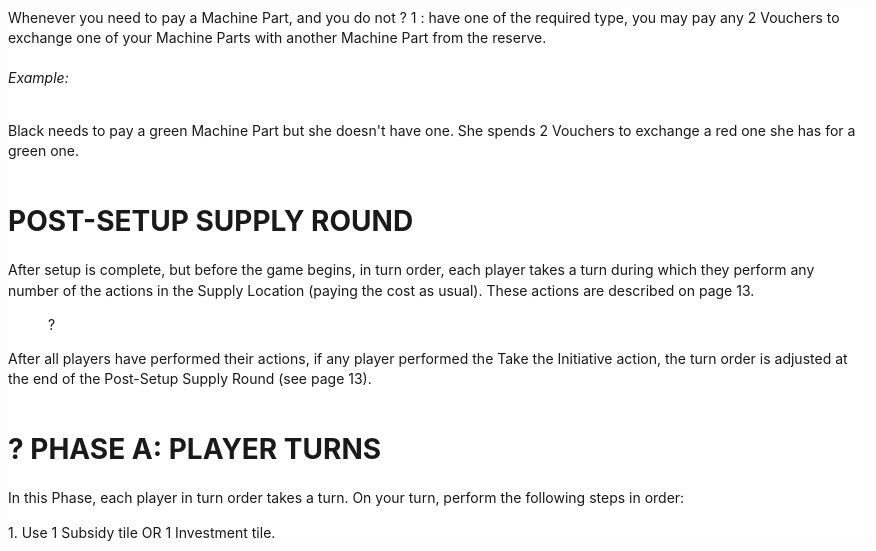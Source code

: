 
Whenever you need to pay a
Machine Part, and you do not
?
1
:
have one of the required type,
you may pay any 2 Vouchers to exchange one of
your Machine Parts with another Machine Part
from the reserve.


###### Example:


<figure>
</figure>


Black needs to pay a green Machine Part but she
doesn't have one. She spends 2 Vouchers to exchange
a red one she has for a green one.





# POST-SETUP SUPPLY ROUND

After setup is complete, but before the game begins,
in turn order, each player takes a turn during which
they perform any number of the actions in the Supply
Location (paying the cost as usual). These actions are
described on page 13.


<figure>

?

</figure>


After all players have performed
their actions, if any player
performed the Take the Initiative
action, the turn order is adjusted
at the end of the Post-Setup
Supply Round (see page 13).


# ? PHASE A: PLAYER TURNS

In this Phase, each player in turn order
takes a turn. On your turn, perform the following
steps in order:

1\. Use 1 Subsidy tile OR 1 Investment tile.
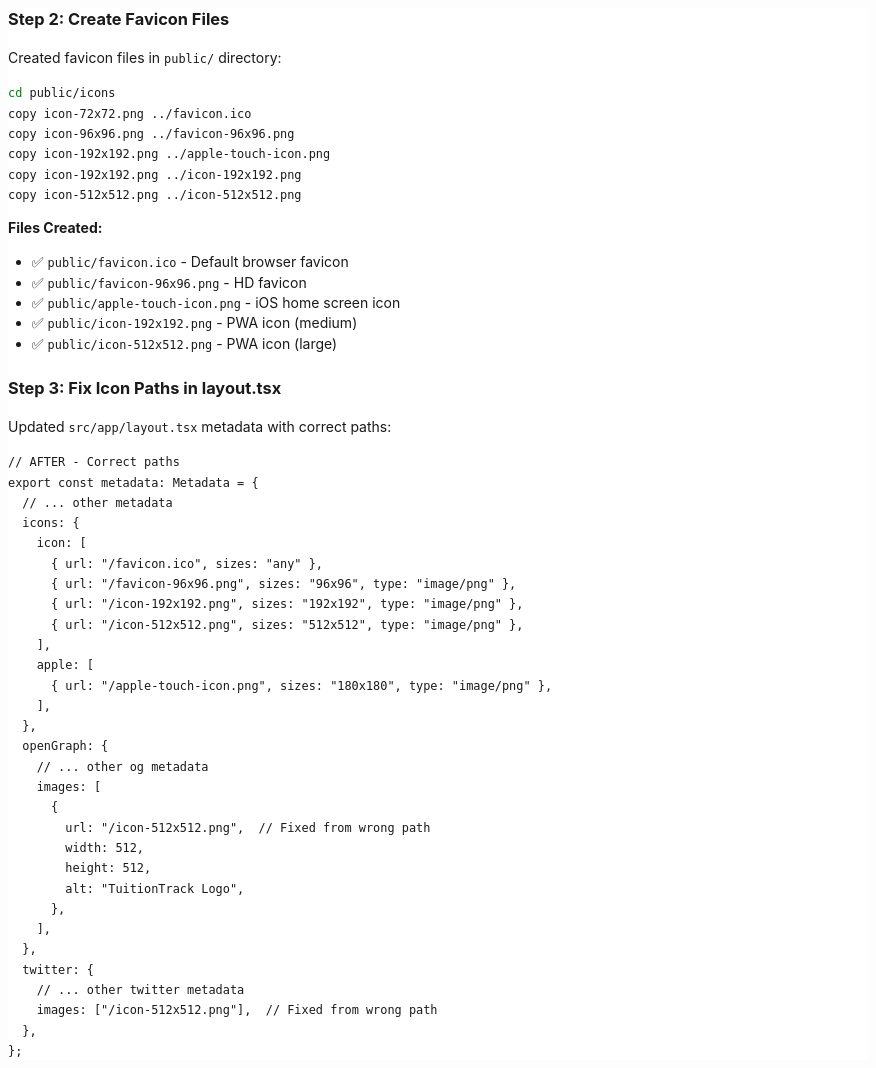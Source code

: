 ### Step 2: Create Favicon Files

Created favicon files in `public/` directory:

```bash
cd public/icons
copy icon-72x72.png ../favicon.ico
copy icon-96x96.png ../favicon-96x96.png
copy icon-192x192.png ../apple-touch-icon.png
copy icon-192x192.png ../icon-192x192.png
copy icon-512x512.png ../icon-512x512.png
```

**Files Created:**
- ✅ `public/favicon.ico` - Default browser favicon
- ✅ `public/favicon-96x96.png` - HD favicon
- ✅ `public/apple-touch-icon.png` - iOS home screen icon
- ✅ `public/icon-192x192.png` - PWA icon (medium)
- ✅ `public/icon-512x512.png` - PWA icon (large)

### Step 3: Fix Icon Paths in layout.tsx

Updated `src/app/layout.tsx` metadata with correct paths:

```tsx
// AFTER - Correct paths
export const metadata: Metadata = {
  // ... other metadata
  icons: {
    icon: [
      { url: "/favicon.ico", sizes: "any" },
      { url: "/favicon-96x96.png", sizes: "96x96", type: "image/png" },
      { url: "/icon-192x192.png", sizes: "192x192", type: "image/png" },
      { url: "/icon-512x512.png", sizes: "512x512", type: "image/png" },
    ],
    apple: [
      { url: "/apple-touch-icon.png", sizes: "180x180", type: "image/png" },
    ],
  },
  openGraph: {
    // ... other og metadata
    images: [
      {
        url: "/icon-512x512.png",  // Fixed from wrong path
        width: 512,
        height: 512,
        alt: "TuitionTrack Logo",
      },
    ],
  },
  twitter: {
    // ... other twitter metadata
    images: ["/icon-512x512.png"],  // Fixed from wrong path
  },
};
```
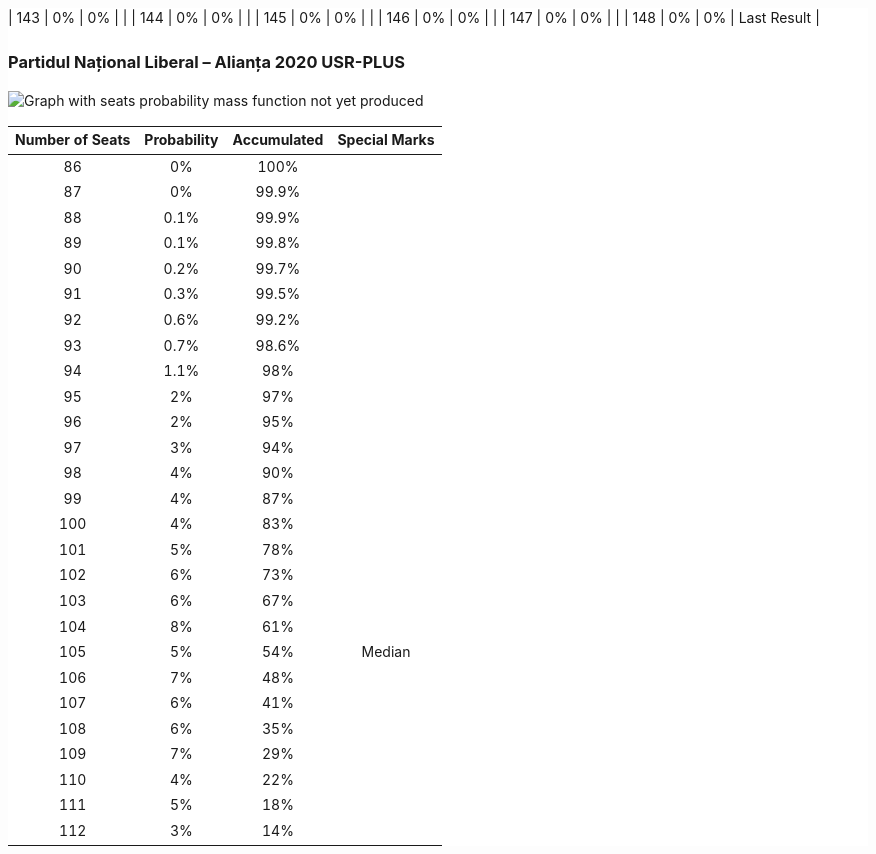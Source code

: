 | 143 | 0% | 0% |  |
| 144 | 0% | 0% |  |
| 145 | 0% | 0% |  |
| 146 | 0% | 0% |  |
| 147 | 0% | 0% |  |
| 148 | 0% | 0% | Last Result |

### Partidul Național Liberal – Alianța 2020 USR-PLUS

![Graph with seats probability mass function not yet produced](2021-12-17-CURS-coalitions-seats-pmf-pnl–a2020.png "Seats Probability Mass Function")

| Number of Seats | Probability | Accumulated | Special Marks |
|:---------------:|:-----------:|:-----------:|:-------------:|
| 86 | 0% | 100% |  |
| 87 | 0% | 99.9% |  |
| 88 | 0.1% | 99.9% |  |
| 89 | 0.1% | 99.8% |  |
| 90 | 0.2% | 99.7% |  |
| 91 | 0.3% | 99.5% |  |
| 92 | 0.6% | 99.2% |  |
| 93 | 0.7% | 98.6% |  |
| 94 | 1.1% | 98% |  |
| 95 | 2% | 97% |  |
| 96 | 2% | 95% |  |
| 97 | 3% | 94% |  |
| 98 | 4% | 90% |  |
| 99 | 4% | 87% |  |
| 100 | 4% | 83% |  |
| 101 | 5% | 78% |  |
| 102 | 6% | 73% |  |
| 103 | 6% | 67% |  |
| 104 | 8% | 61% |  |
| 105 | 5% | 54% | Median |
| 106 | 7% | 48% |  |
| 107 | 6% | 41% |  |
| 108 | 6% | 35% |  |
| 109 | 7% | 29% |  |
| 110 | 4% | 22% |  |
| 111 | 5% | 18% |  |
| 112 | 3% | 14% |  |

● **What you will do**: Within the entries above, work out how many lines contain the word "exchange". The number alone is the answer.

● **Output**: 2